Séance du vendredi 18 septembre 2009 à 20h30
56e législature - 4e année - 11e session - 64e séance

RD 544-A
Rapport de la commission du logement chargée d'étudier le rapport du Conseil d'Etat au Grand Conseil sur le rapport de la Commission externe d'évaluation des politiques publiques ayant pour objet l'impact de la loi sur les démolitions, transformations et rénovations de maisons d'habitation, du 25 janvier 1996 (LDTR)
Rapport de M. Christophe Aumeunier (L)

Débat

M. Christophe Aumeunier (L), rapporteur. Il s'agit, en définitive, du rapport que le Conseil d'Etat a déposé au Grand Conseil en octobre 2004 pour commenter le rapport de la commission externe d'évaluation des politiques publiques ayant pour objet l'impact de la LDTR sur la politique du logement. Le Conseil d'Etat devait commenter les huit recommandations faites par la commission d'évaluation des politiques publiques.

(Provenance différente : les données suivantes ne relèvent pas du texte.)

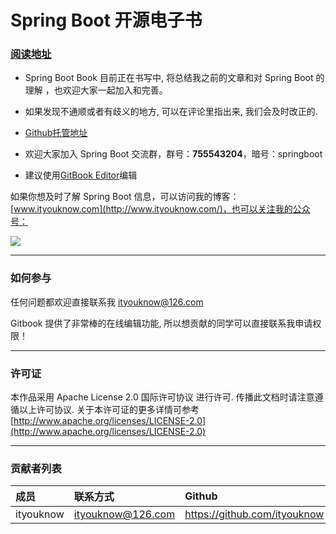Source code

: # Spring Boot 开源电子书

### [阅读地址](https://legacy.gitbook.com/book/ityouknow/spring-boot-book)

* Spring Boot Book 目前正在书写中, 将总结我之前的文章和对 Spring Boot 的理解 ，也欢迎大家一起加入和完善。

* 如果发现不通顺或者有歧义的地方, 可以在评论里指出来, 我们会及时改正的.

* [Github托管地址](https://github.com/ityouknow/spring-boot-book)

* 欢迎大家加入 Spring Boot 交流群，群号：**755543204**，暗号：springboot

* 建议使用[GitBook Editor](https://www.gitbook.com/editor)编辑

如果你想及时了解 Spring Boot 信息，可以访问我的博客：[www.ityouknow.com](http://www.ityouknow.com/)，也可以关注我的公众号：

![](http://www.ityouknow.com/assets/images/keeppuresmile.jpg)

---

### 如何参与

任何问题都欢迎直接联系我 ityouknow@126.com

Gitbook 提供了非常棒的在线编辑功能, 所以想贡献的同学可以直接联系我申请权限！

---

### 许可证

本作品采用 Apache License 2.0 国际许可协议 进行许可. 传播此文档时请注意遵循以上许可协议. 关于本许可证的更多详情可参考 [http://www.apache.org/licenses/LICENSE-2.0](http://www.apache.org/licenses/LICENSE-2.0)

---

### 贡献者列表

| 成员 | 联系方式 | Github |
| :--- | :--- | :--- |
| ityouknow | ityouknow@126.com | [https://github.com/ityouknow ](https://github.com/ityouknow) |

A l'époque, la commission du logement avait considéré que ce rapport était incomplet, insuffisant, et qu'elle méritait plus de détails. C'est à la même conclusion qu'arrive la commission du logement après une analyse fouillée de l'impact de la LDTR sur la politique du logement. Ainsi, de manière générale, la commission souhaite que le Conseil d'Etat puisse évaluer, d'une part, et, d'autre part, faire partager aux milieux intéressés la problématique du retard des travaux à Genève, puisqu'il est avéré que les travaux de rénovation dans le domaine du logement ne couvrent que 25% environ du parc existant, alors que pour la Suisse en général ces travaux de rénovation atteignent 50% du parc. C'est dire qu'à Genève on rénove deux fois moins vite que dans le reste de la Suisse ! Mais pour le secteur commercial, nous sommes exactement au même niveau que dans le reste de la Suisse, soit presque à 50% de rénovation. La différence entre les deux parcs est essentiellement due à l'application de la LDTR, et il serait bon que cet impact puisse être mesuré, et mesuré à l'aune d'un nouvel intérêt public prépondérant, à savoir les économies d'énergies, dans la mesure où les travaux de la commission de l'énergie du Grand Conseil ont démontré qu'il fallait absolument réaliser des travaux pour générer des économies d'énergie.

Il faut également faire des propositions pour tenter de réconcilier la notion de loyers LDTR avec ceux du code des obligations, respectivement les loyers issus du contrat de bail, car aujourd'hui il y a une dichotomie entre les deux calculs, et il serait bon que ceux-ci puissent se rapprocher.

Il faut, surtout et enfin, préciser les termes de rénovation et d'entretien, parce que, en définitive, un flou important réside à ce niveau: la jurisprudence n'est pas très claire et il nous semble que la pratique du département est malheureusement encore fluctuante. Le Conseil d'Etat pourrait, à ce niveau-là, établir des normes plus claires ne serait-ce que pour faciliter la vie des constructeurs et des personnes qui souhaitent rénover.

Pour toutes ces raisons, la majorité de la commission souhaite renvoyer ce rapport au Conseil d'Etat.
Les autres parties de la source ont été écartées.